Roberto Duran vs. Pipino Cuevas - Poster created by icheehuahua, Doghouse Boxig Inc.
Roberto Duran vs. Pipino Cuevas Poster created by
© Chee, Doghouse Boxing Inc.
When Roberto Duran walked into the ring at the Sports Arena in Los Angeles, Calif., on Jan. 29, 1983, his career was in shambles.

He had just lost an embarrassing decision to journeyman Kirkland Laing. The performance was so bad, so uninspiring, that his promoter, Don King, immediately cut ties with him. He had gone 1-2 in 1982, his only win a lackluster decision over Englishman Jimmy Batten in the walk-out bout of the electrifying Aaron Pryor-Alexis Arguello showdown at the Orange Bowl in Miami.

By the time Duran performed, there was hardly anyone in the stadium. His time, it appeared, had come.

But Top Rank’s Bob Arum suspected that Duran – the greatest lightweight in boxing history and among the top 20 fighters of all time – still had something left at age 31. Just to be sure, he matched the great Panamanian with another Latin warrior, Pipino Cuevas of Mexico. Cuevas was a former WBA welterweight champion – the youngest 147-pound champ ever - who was on redemption road himself after losing the title to Thomas Hearns three years earlier.

Duran vs. Cuevas was a fight that, had it happened in 1980 when both were ferocious welterweight champs, would’ve been one of the biggest moneymakers in the sport. On this night, it was more a curiosity to see which great champion had fallen the farthest. Arum put the fight in Los Angeles, where the power-puncher Cuevas was a huge draw with the Mexican-American fans throughout his four-year title reign.

Cuevas started the fight well enough. He moved a little better than people thought he could, and showed a fire that matched Duran’s. He fired his feared left hook with abandon, just like the old days, and, for a round, it appeared that Cuevas was in control.

But then Duran began jabbing and boxing in round two, and showing a versatility that Cuevas could only dream about. Little by little, he began unleashing his arsenal, punctuated by his big right hand.

Nevertheless, Cuevas continued to advance, digging to Duran’s body – supposedly his weak spot – with his vaunted hook. By round three, both fighters were connecting with big shots. Despite their reputations as over-the-hill fighters, the two old warriors were putting on a good show.

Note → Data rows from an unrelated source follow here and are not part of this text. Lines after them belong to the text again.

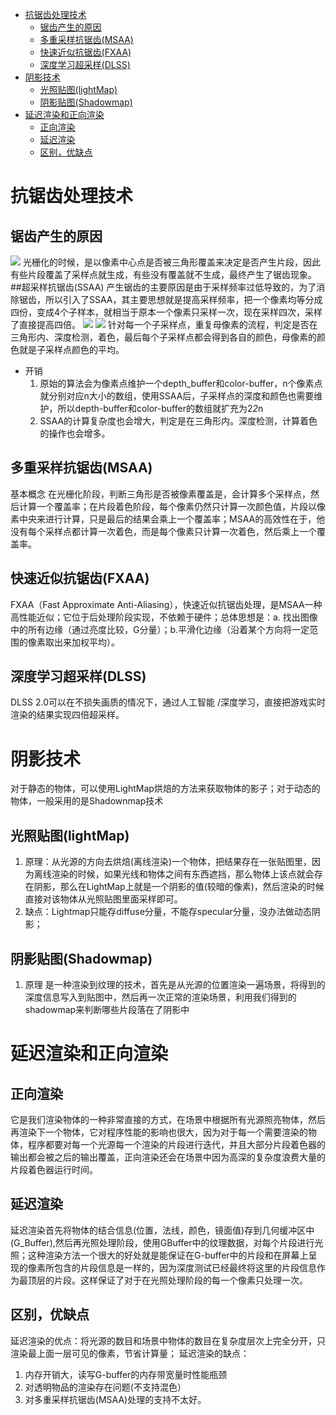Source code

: - [抗锯齿处理技术](#抗锯齿处理技术)
  - [锯齿产生的原因](#锯齿产生的原因)
  - [多重采样抗锯齿(MSAA)](#多重采样抗锯齿msaa)
  - [快速近似抗锯齿(FXAA)](#快速近似抗锯齿fxaa)
  - [深度学习超采样(DLSS)](#深度学习超采样dlss)
- [阴影技术](#阴影技术)
  - [光照贴图(lightMap)](#光照贴图lightmap)
  - [阴影贴图(Shadowmap)](#阴影贴图shadowmap)
- [延迟渲染和正向渲染](#延迟渲染和正向渲染)
  - [正向渲染](#正向渲染)
  - [延迟渲染](#延迟渲染)
  - [区别，优缺点](#区别优缺点)

# 抗锯齿处理技术
## 锯齿产生的原因
![](https://learnopengl-cn.github.io/img/04/11/anti_aliasing_rasterization_filled.png)
光栅化的时候，是以像素中心点是否被三角形覆盖来决定是否产生片段，因此有些片段覆盖了采样点就生成，有些没有覆盖就不生成，最终产生了锯齿现象。
##超采样抗锯齿(SSAA)
产生锯齿的主要原因是由于采样频率过低导致的，为了消除锯齿，所以引入了SSAA，其主要思想就是提高采样频率，把一个像素均等分成四份，变成4个子样本，就相当于原本一个像素只采样一次，现在采样四次，采样了直接提高四倍。
![](https://pic3.zhimg.com/80/v2-cce9b8b9bb42822abac7f646ee9d63e6_720w.jpg)
![](https://pic2.zhimg.com/80/v2-af8cf51159af3af95cd95867412f40d9_720w.jpg)
针对每一个子采样点，重复母像素的流程，判定是否在三角形内、深度检测，着色，最后每个子采样点都会得到各自的颜色，母像素的颜色就是子采样点颜色的平均。
* 开销
  1. 原始的算法会为像素点维护一个depth_buffer和color-buffer，n个像素点就分别对应n大小的数组，使用SSAA后，子采样点的深度和颜色也需要维护，所以depth-buffer和color-buffer的数组就扩充为2*2*n
  2. SSAA的计算复杂度也会增大，判定是在三角形内。深度检测，计算着色的操作也会增多。
## 多重采样抗锯齿(MSAA)
基本概念
在光栅化阶段，判断三角形是否被像素覆盖是，会计算多个采样点，然后计算一个覆盖率；在片段着色阶段，每个像素仍然只计算一次颜色值，片段以像素中央来进行计算，只是最后的结果会乘上一个覆盖率；MSAA的高效性在于，他没有每个采样点都计算一次着色，而是每个像素只计算一次着色，然后乘上一个覆盖率。

## 快速近似抗锯齿(FXAA)
FXAA（Fast Approximate Anti-Aliasing），快速近似抗锯齿处理，是MSAA一种高性能近似；它位于后处理阶段实现，不依赖于硬件；总体思想是：a. 找出图像中的所有边缘（通过亮度比较，G分量）；b.平滑化边缘（沿着某个方向将一定范围的像素取出来加权平均）。
## 深度学习超采样(DLSS)

DLSS 2.0可以在不损失画质的情况下，通过人工智能 /深度学习，直接把游戏实时渲染的结果实现四倍超采样。

# 阴影技术
对于静态的物体，可以使用LightMap烘焙的方法来获取物体的影子；对于动态的物体，一般采用的是Shadownmap技术
##  光照贴图(lightMap)
1. 原理：从光源的方向去烘焙(离线渲染)一个物体，把结果存在一张贴图里，因为离线渲染的时候，如果光线和物体之间有东西遮挡，那么物体上该点就会存在阴影，那么在LightMap上就是一个阴影的值(较暗的像素)，然后渲染的时候直接对该物体从光照贴图里面采样即可。
2. 缺点：Lightmap只能存diffuse分量，不能存specular分量，没办法做动态阴影；

## 阴影贴图(Shadowmap)
1. 原理
   是一种渲染到纹理的技术，首先是从光源的位置渲染一遍场景，将得到的深度信息写入到贴图中，然后再一次正常的渲染场景，利用我们得到的shadowmap来判断哪些片段落在了阴影中


# 延迟渲染和正向渲染
## 正向渲染
它是我们渲染物体的一种非常直接的方式，在场景中根据所有光源照亮物体，然后再渲染下一个物体，它对程序性能的影响也很大，因为对于每一个需要渲染的物体，程序都要对每一个光源每一个渲染的片段进行迭代，并且大部分片段着色器的输出都会被之后的输出覆盖，正向渲染还会在场景中因为高深的复杂度浪费大量的片段着色器运行时间。
## 延迟渲染
延迟渲染首先将物体的结合信息(位置，法线，颜色，镜面值)存到几何缓冲区中(G_Buffer),然后再光照处理阶段，使用GBuffer中的纹理数据，对每个片段进行光照；这种渲染方法一个很大的好处就是能保证在G-buffer中的片段和在屏幕上呈现的像素所包含的片段信息是一样的，因为深度测试已经最终将这里的片段信息作为最顶层的片段。这样保证了对于在光照处理阶段的每一个像素只处理一次。
## 区别，优缺点

延迟渲染的优点：将光源的数目和场景中物体的数目在复杂度层次上完全分开，只渲染最上面一层可见的像素，节省计算量；
延迟渲染的缺点：
1. 内存开销大，读写G-buffer的内存带宽量时性能瓶颈
2. 对透明物品的渲染存在问题(不支持混色）
3. 对多重采样抗锯齿(MSAA)处理的支持不太好。



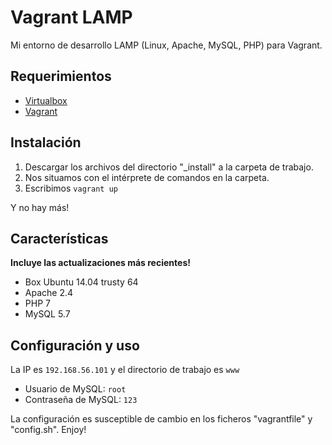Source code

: <h1>Vagrant LAMP</h1>

<p>Mi entorno de desarrollo LAMP (Linux, Apache, MySQL, PHP) para Vagrant.</p> 

<h2>Requerimientos</h2>
<ul>
  <li><a href="https://www.virtualbox.org">Virtualbox</a></li>
  <li><a href="https://www.vagrantup.com">Vagrant</a></li>
</ul>

<h2>Instalación</h2>
<ol>
  <li>Descargar los archivos del directorio "_install" a la carpeta de trabajo.</li>
  <li>Nos situamos con el intérprete de comandos en la carpeta.</li>
  <li>Escribimos  <code>vagrant up</code></li>
</ol>
<p>Y no hay más!</p>

<h2>Características</h2>
<p><b> Incluye las actualizaciones más recientes! </b></p>
<ul>
  <li>Box Ubuntu 14.04 trusty 64</li>
  <li>Apache 2.4</li>
  <li>PHP 7</li>
  <li>MySQL 5.7</li>
</ul>

<h2>Configuración y uso</h2>
<p>La IP es <code>192.168.56.101</code> y el directorio de trabajo es <code>www</code></p>
<ul>
  <li>Usuario de MySQL: <code>root</code></li>
  <li>Contraseña de MySQL: <code>123</code></li>
</ul>
<p>La configuración es susceptible de cambio en los ficheros "vagrantfile" y "config.sh". Enjoy!</p>
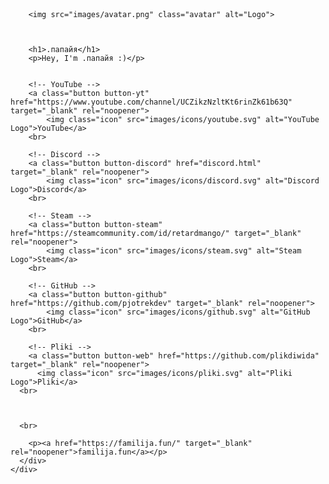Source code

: <!DOCTYPE html>
<head>
  <meta charset="utf-8">
  <title>Familia</title>
  <meta name="description" content="Find us online!">
  <meta name="author" content="Seth Cottle">

  <!-- Widok telefon
  –––––––––––––––––––––––––––––––––––––––––––––––––– -->
  <meta name="viewport" content="width=device-width, initial-scale=1">

  <!-- FONT
  –––––––––––––––––––––––––––––––––––––––––––––––––– -->
  <link href="https://fonts.googleapis.com/css?family=Open+Sans:400,600,700,800&amp;display=swap" rel="stylesheet">


  <!-- CSS
  –––––––––––––––––––––––––––––––––––––––––––––––––– -->
  <link rel="stylesheet" href="css/normalize.css">
  <link rel="stylesheet" href="css/skeleton-auto.css">
  <link rel="stylesheet" href="css/brands.css">


  <!-- Ikonka
  –––––––––––––––––––––––––––––––––––––––––––––––––– -->
  <link rel="icon" type="image/png" href="images/avatar.png">

</head>

<body>
  <div class="container">
    <div class="row">
      <div class="column" style="margin-top: 10%">

        <img src="images/avatar.png" class="avatar" alt="Logo">



        <h1>.папайя</h1>
        <p>Hey, I'm .папайя :)</p>


        <!-- YouTube -->
        <a class="button button-yt" href="https://www.youtube.com/channel/UCZikzNzltKt6rinZk61b63Q" target="_blank" rel="noopener">
            <img class="icon" src="images/icons/youtube.svg" alt="YouTube Logo">YouTube</a>
        <br>

        <!-- Discord -->
        <a class="button button-discord" href="discord.html" target="_blank" rel="noopener">
            <img class="icon" src="images/icons/discord.svg" alt="Discord Logo">Discord</a>
        <br>
        
        <!-- Steam -->
        <a class="button button-steam" href="https://steamcommunity.com/id/retardmango/" target="_blank" rel="noopener">
            <img class="icon" src="images/icons/steam.svg" alt="Steam Logo">Steam</a>
        <br>
        
        <!-- GitHub -->
        <a class="button button-github" href="https://github.com/pjotrekdev" target="_blank" rel="noopener">
            <img class="icon" src="images/icons/github.svg" alt="GitHub Logo">GitHub</a>
        <br>

        <!-- Pliki -->
        <a class="button button-web" href="https://github.com/plikdiwida" target="_blank" rel="noopener">
          <img class="icon" src="images/icons/pliki.svg" alt="Pliki Logo">Pliki</a>
      <br>



      <br>

        <p><a href="https://familija.fun/" target="_blank" rel="noopener">familija.fun</a></p>
      </div>
    </div>
  </div>
</body>
</html>
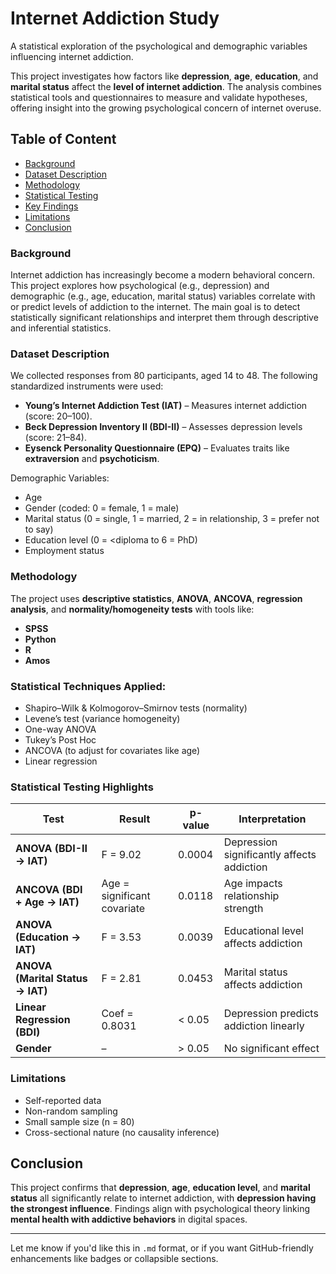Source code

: # Internet Addiction Study

A statistical exploration of the psychological and demographic variables influencing internet addiction.

This project investigates how factors like **depression**, **age**, **education**, and **marital status** affect the **level of internet addiction**. The analysis combines statistical tools and questionnaires to measure and validate hypotheses, offering insight into the growing psychological concern of internet overuse.

## Table of Content

* [Background](https://github.com/KimiyaVahidMotlagh/DataAnalysis_Project/blob/main/README.md#background)
* [Dataset Description](https://github.com/KimiyaVahidMotlagh/DataAnalysis_Project/blob/main/README.md#dataset-description)
* [Methodology](https://github.com/KimiyaVahidMotlagh/DataAnalysis_Project/blob/main/README.md#methodology)
* [Statistical Testing](https://github.com/KimiyaVahidMotlagh/DataAnalysis_Project/background)
* [Key Findings](https://github.com/KimiyaVahidMotlagh/DataAnalysis_Project/background)
* [Limitations](https://github.com/KimiyaVahidMotlagh/DataAnalysis_Project/background)
* [Conclusion](https://github.com/KimiyaVahidMotlagh/DataAnalysis_Project/conclusion)

### Background

Internet addiction has increasingly become a modern behavioral concern. This project explores how psychological (e.g., depression) and demographic (e.g., age, education, marital status) variables correlate with or predict levels of addiction to the internet. The main goal is to detect statistically significant relationships and interpret them through descriptive and inferential statistics.

### Dataset Description

We collected responses from 80 participants, aged 14 to 48. The following standardized instruments were used:

* **Young’s Internet Addiction Test (IAT)** – Measures internet addiction (score: 20–100).
* **Beck Depression Inventory II (BDI-II)** – Assesses depression levels (score: 21–84).
* **Eysenck Personality Questionnaire (EPQ)** – Evaluates traits like **extraversion** and **psychoticism**.
  
Demographic Variables:
* Age
* Gender (coded: 0 = female, 1 = male)
* Marital status (0 = single, 1 = married, 2 = in relationship, 3 = prefer not to say)
* Education level (0 = \<diploma to 6 = PhD)
* Employment status

### Methodology

The project uses **descriptive statistics**, **ANOVA**, **ANCOVA**, **regression analysis**, and **normality/homogeneity tests** with tools like:

* **SPSS**
* **Python**
* **R**
* **Amos**

### Statistical Techniques Applied:

* Shapiro–Wilk & Kolmogorov–Smirnov tests (normality)
* Levene’s test (variance homogeneity)
* One-way ANOVA
* Tukey’s Post Hoc
* ANCOVA (to adjust for covariates like age)
* Linear regression

### Statistical Testing Highlights

| Test                             | Result                      | p-value | Interpretation                             |
| -------------------------------- | --------------------------- | ------- | ------------------------------------------ |
| **ANOVA (BDI-II → IAT)**         | F = 9.02                    | 0.0004  | Depression significantly affects addiction |
| **ANCOVA (BDI + Age → IAT)**     | Age = significant covariate | 0.0118  | Age impacts relationship strength          |
| **ANOVA (Education → IAT)**      | F = 3.53                    | 0.0039  | Educational level affects addiction        |
| **ANOVA (Marital Status → IAT)** | F = 2.81                    | 0.0453  | Marital status affects addiction           |
| **Linear Regression (BDI)**      | Coef = 0.8031               | < 0.05  | Depression predicts addiction linearly     |
| **Gender**                       | –                           | > 0.05  | No significant effect                      |


### Limitations

* Self-reported data
* Non-random sampling
* Small sample size (n = 80)
* Cross-sectional nature (no causality inference)

## Conclusion

This project confirms that **depression**, **age**, **education level**, and **marital status** all significantly relate to internet addiction, with **depression having the strongest influence**. Findings align with psychological theory linking **mental health with addictive behaviors** in digital spaces.

---

Let me know if you'd like this in `.md` format, or if you want GitHub-friendly enhancements like badges or collapsible sections.
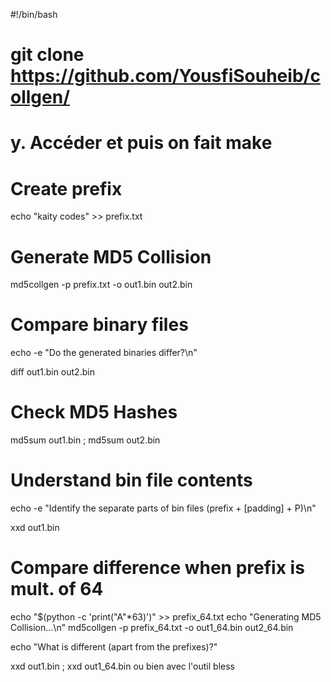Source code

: #!/bin/bash
# git clone https://github.com/YousfiSouheib/collgen/
# y. Accéder et puis on fait make
# Create prefix #
echo "kaity codes" >> prefix.txt

# Generate MD5 Collision #
md5collgen -p prefix.txt -o out1.bin out2.bin

# Compare binary files #
echo -e "Do the generated binaries differ?\n"

diff out1.bin out2.bin

# Check MD5 Hashes #
md5sum out1.bin ; md5sum out2.bin

# Understand bin file contents #
echo -e "Identify the separate parts of bin files (prefix + [padding] + P)\n"

xxd out1.bin

# Compare difference when prefix is mult. of 64 #
echo "$(python -c 'print("A"*63)')" >> prefix_64.txt
echo "Generating MD5 Collision...\n"
md5collgen -p prefix_64.txt -o out1_64.bin out2_64.bin

echo "What is different (apart from the prefixes)?"

xxd out1.bin ; xxd out1_64.bin ou bien avec l'outil bless

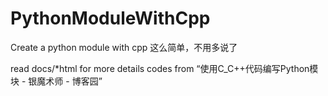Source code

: # PythonModuleWithCpp
Create a python module with cpp
这么简单，不用多说了

read docs/*html for more details 
codes from “使用C_C++代码编写Python模块 - 银魔术师 - 博客园”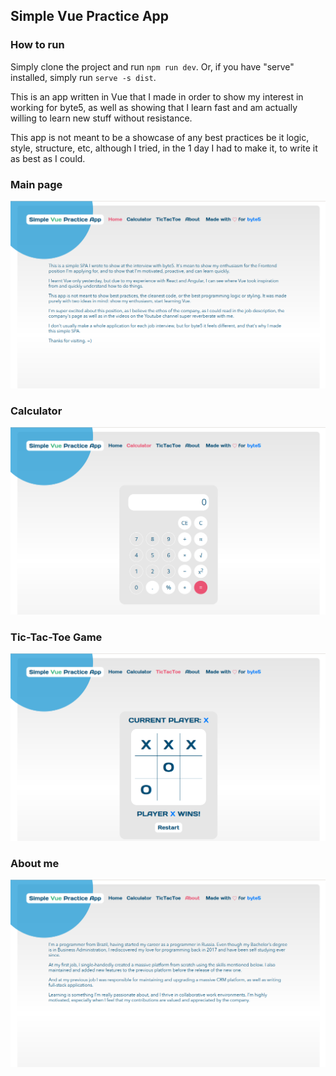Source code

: ## Simple Vue Practice App

### How to run
Simply clone the project and run `npm run dev`.
Or, if you have "serve" installed, simply run `serve -s dist`.

This is an app written in Vue that I made in order to show my interest in working for byte5, as well as showing that I learn fast and am actually willing to learn new stuff without resistance.

This app is not meant to be a showcase of any best practices be it logic, style, structure, etc, although I tried, in the 1 day I had to make it, to write it as best as I could.

### Main page
<img  src="/src/assets/screenshots/main.png" alt="Main page" />

### Calculator
<img src="/src/assets/screenshots/calculator.png" alt="Calculator page" />

### Tic-Tac-Toe Game
<img src="/src/assets/screenshots/tictactoe.png" alt="Tic-Tac-Toe game page" />

### About me
<img src="/src/assets/screenshots/about-me.png" alt="About me page" />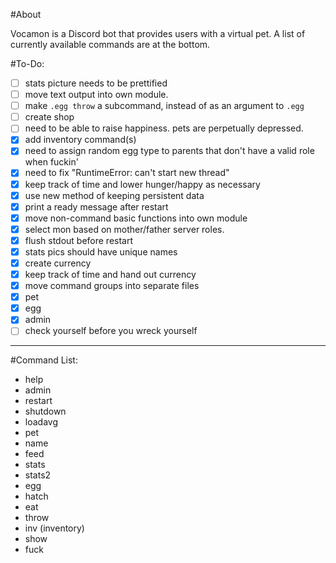 #About

Vocamon is a Discord bot that provides users with a virtual pet.
A list of currently available commands are at the bottom.

#To-Do:

- [ ] stats picture needs to be prettified
- [ ] move text output into own module.
- [ ] make `.egg throw` a subcommand, instead of as an argument to `.egg`
- [ ] create shop
- [ ] need to be able to raise happiness. pets are perpetually depressed.
- [x] add inventory command(s)
- [x] need to assign random egg type to parents that don't have a valid role when fuckin'
- [x] need to fix "RuntimeError: can't start new thread"
- [x] keep track of time and lower hunger/happy as necessary
- [x] use new method of keeping persistent data
- [x] print a ready message after restart
- [x] move non-command basic functions into own module
- [x] select mon based on mother/father server roles.
- [x] flush stdout before restart
- [x] stats pics should have unique names
- [x] create currency
- [x] keep track of time and hand out currency
- [x] move command groups into separate files
 - [x] pet
 - [x] egg
 - [x] admin
- [ ] check yourself before you wreck yourself

-------------------

#Command List:

* help
* admin
 * restart
 * shutdown
 * loadavg
* pet
 * name
 * feed
 * stats
 * stats2
* egg
 * hatch
 * eat
 * throw
* inv (inventory)
 * show
* fuck
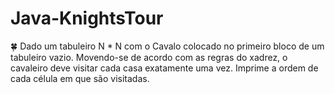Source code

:# Java-KnightsTour
:four_leaf_clover: Dado um tabuleiro N * N com o Cavalo colocado no primeiro bloco de um tabuleiro vazio. Movendo-se de acordo com as regras do xadrez, o cavaleiro deve visitar cada casa exatamente uma vez. Imprime a ordem de cada célula em que são visitadas.

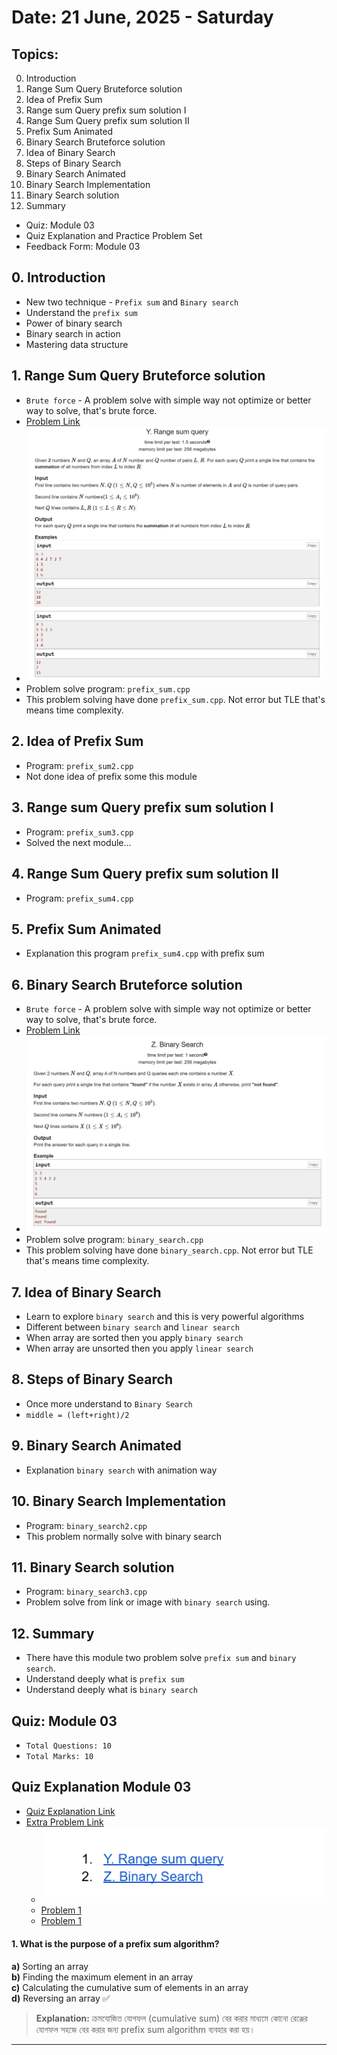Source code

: # Date: 21 June, 2025 - Saturday

## Topics:
0. Introduction
1. Range Sum Query Bruteforce solution
2. Idea of Prefix Sum
3. Range sum Query prefix sum solution I
4. Range Sum Query prefix sum solution II
5. Prefix Sum Animated
6. Binary Search Bruteforce solution
7. Idea of Binary Search
8. Steps of Binary Search
9. Binary Search Animated
10. Binary Search Implementation
11. Binary Search solution
12. Summary
- Quiz: Module 03
- Quiz Explanation and Practice Problem Set
- Feedback Form: Module 03

## 0. Introduction
- New two technique - `Prefix sum` and `Binary search`
- Understand the `prefix sum`
- Power of binary search
- Binary search in action
- Mastering data structure

## 1. Range Sum Query Bruteforce solution
- `Brute force` - A problem solve with simple way not optimize or better way to solve, that's brute force.
- [Problem Link](https://codeforces.com/group/MWSDmqGsZm/contest/219774/problem/Y)
- ![Problem image](./images/problem.png)
- Problem solve program: `prefix_sum.cpp`
- This problem solving have done `prefix_sum.cpp`. Not error but TLE that's means time complexity.

## 2. Idea of Prefix Sum
- Program: `prefix_sum2.cpp`
- Not done idea of prefix some this module

## 3. Range sum Query prefix sum solution I
- Program: `prefix_sum3.cpp`
- Solved the next module...

## 4. Range Sum Query prefix sum solution II
- Program: `prefix_sum4.cpp`

## 5. Prefix Sum Animated
- Explanation this program `prefix_sum4.cpp` with prefix sum

## 6. Binary Search Bruteforce solution
- `Brute force` - A problem solve with simple way not optimize or better way to solve, that's brute force.
- [Problem Link](https://codeforces.com/group/MWSDmqGsZm/contest/219774/problem/Z)
- ![Problem image](./images/problem2.png)
- Problem solve program: `binary_search.cpp`
- This problem solving have done `binary_search.cpp`. Not error but TLE that's means time complexity.

## 7. Idea of Binary Search
- Learn to explore `binary search` and this is very powerful algorithms
- Different between `binary search` and `linear search`
- When array are sorted then you apply `binary search`
- When array are unsorted then you apply `linear search`

## 8. Steps of Binary Search
- Once more understand to `Binary Search`
- `middle = (left+right)/2`

## 9. Binary Search Animated
- Explanation `binary search` with animation way

## 10. Binary Search Implementation
- Program: `binary_search2.cpp`
- This problem normally solve with binary search

## 11. Binary Search solution
- Program: `binary_search3.cpp`
- Problem solve from link or image with `binary search` using.

## 12. Summary
- There have this module two problem solve `prefix sum` and `binary search`.
- Understand deeply what is `prefix sum`
- Understand deeply what is `binary search`

## Quiz: Module 03
- `Total Questions: 10`
- `Total Marks: 10`

## Quiz Explanation Module 03
- [Quiz Explanation Link](https://docs.google.com/document/d/1iw2V33H1N6SJVkUQd3DDbG7h7ct2UV5lbuusSBwv4ho/edit?usp=drivesdk)
- [Extra Problem Link](https://docs.google.com/document/d/1LMFyd4rQ5Gpyc48Ht5b9RFBc3A2ycqEP/edit?usp=drivesdk&ouid=112433310488936743525&rtpof=true&sd=true)
    - ![Problems SS](./images/extra_problems.png)
    - [Problem 1](https://codeforces.com/group/MWSDmqGsZm/contest/219774/problem/Y)
    - [Problem 1](https://codeforces.com/group/MWSDmqGsZm/contest/219774/problem/Z)

#### 1. What is the purpose of a prefix sum algorithm?
**a)** Sorting an array     
**b)** Finding the maximum element in an array   
**c)** Calculating the cumulative sum of elements in an array    
**d)** Reversing an array ✅  
> **Explanation:** ক্রমযোজিত যোগফল (cumulative sum) বের করার মাধ্যমে কোনো রেঞ্জের যোগফল সহজে বের করার জন্য prefix sum algorithm ব্যবহার করা হয়।
---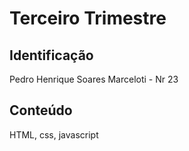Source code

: # Terceiro  Trimestre

## Identificação
Pedro Henrique Soares Marceloti - Nr 23

## Conteúdo
HTML, css, javascript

But, by round four, Cuevas’ suspect chin – the one that had been so severely dented by Hearns – began to show itself. A slew of right hands began to connect, and Duran unleashed his inner beast. He attacked with a ferocity that conjured up memories of his lightweight prime, and of his classic upset of Sugar Ray Leonard in Montreal. He dropped Cuevas in a corner, and after Pipino got up, unloaded some more. Right hands, left hooks and vicious body shots made his rival wobble. He knocked Cuevas down again, and the fight was mercifully stopped by his trainer.

“Manos de Piedra” had won his first big fight in three years. He was back.

Still, no one suspected the year that would follow. Five months later, Arum had Duran challenge the WBA junior middleweight champion Davey Moore, whom he destroyed in eight rounds at Madison Square Garden (on his 32nd birthday, no less). It catapulted Duran into the biggest fight of the year, against middleweight king Marvelous Marvin Hagler. Despite being a huge underdog, Duran came within a couple of rounds of beating Hagler. He lost a close decision. Duran’s heroics in 1983 are considered one of the greatest comebacks in boxing history.

And it all started on Jan. 29, 1983.

Press Play - Watch: Roberto Duran vs. Pipino Cuevas / Jan. 29, 1983
(*Features a younger Al Bernstein)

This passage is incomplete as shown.